(Saved data entries)
★ ★ ★ ★ ★ ★ ★

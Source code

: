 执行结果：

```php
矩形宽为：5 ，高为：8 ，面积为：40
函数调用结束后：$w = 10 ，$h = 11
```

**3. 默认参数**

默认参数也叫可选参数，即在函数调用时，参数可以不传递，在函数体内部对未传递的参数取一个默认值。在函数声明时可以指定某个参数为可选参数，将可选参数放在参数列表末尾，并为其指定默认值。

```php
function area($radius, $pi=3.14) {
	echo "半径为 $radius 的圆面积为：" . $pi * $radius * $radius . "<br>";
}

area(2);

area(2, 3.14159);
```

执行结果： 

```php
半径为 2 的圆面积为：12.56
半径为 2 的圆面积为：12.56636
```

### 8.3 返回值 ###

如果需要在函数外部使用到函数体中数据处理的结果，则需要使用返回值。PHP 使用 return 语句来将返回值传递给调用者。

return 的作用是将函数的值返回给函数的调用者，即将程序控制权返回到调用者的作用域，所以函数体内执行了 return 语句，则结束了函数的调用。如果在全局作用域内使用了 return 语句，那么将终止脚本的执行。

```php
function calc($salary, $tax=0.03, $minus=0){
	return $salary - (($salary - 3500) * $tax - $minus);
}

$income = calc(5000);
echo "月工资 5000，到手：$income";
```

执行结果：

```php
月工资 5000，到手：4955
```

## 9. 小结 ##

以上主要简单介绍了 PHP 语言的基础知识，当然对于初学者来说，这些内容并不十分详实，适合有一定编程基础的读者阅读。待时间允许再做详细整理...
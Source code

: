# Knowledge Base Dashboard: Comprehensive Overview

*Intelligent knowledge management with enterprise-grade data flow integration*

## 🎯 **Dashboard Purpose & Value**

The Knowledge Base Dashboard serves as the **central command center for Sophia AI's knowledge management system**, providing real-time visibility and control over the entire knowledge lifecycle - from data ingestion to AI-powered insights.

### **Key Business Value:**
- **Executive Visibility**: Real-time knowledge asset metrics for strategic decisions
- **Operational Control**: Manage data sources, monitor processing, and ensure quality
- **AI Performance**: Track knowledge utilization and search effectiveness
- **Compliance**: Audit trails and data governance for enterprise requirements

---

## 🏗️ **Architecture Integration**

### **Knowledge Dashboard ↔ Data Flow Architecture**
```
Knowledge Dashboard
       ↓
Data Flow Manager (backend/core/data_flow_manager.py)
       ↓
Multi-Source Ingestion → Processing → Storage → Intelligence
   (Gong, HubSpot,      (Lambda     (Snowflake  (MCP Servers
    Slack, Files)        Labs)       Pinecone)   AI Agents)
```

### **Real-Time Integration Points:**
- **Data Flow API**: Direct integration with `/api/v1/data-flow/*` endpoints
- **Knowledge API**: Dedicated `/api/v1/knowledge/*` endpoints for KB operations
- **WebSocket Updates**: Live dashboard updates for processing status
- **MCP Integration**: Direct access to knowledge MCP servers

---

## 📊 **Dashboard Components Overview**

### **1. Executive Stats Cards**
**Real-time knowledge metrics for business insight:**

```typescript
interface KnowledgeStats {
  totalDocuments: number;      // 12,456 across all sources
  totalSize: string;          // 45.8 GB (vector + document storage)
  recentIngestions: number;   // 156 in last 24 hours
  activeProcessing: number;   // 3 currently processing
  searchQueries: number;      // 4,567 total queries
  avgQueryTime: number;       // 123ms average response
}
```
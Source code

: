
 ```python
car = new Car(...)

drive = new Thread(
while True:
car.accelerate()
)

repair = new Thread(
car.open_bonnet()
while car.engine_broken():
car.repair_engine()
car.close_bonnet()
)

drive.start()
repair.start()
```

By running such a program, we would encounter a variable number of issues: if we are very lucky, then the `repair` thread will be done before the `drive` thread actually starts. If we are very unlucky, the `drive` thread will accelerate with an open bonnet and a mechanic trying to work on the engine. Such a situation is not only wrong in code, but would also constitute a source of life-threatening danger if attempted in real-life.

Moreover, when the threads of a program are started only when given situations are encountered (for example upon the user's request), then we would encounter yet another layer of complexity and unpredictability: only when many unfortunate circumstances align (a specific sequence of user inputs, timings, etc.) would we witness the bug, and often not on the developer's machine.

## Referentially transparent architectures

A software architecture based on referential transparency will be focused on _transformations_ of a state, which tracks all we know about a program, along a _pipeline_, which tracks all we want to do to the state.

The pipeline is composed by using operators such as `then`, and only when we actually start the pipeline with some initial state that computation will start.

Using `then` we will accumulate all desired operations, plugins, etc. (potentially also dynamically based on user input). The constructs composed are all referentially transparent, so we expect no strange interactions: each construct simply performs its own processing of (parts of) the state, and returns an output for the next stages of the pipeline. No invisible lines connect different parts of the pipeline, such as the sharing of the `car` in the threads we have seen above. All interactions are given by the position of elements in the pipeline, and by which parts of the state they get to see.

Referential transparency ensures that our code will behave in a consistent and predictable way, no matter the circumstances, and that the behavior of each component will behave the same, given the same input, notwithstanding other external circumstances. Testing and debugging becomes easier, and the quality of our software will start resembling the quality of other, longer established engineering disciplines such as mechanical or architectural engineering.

★ ★ ★ ★ ★ ★ ★

### Exercise directions
If a line in the entries above contains the word "metrics", copy it.

### Result of this task
- **Executive Visibility**: Real-time knowledge asset metrics for strategic decisions
**Real-time knowledge metrics for business insight:**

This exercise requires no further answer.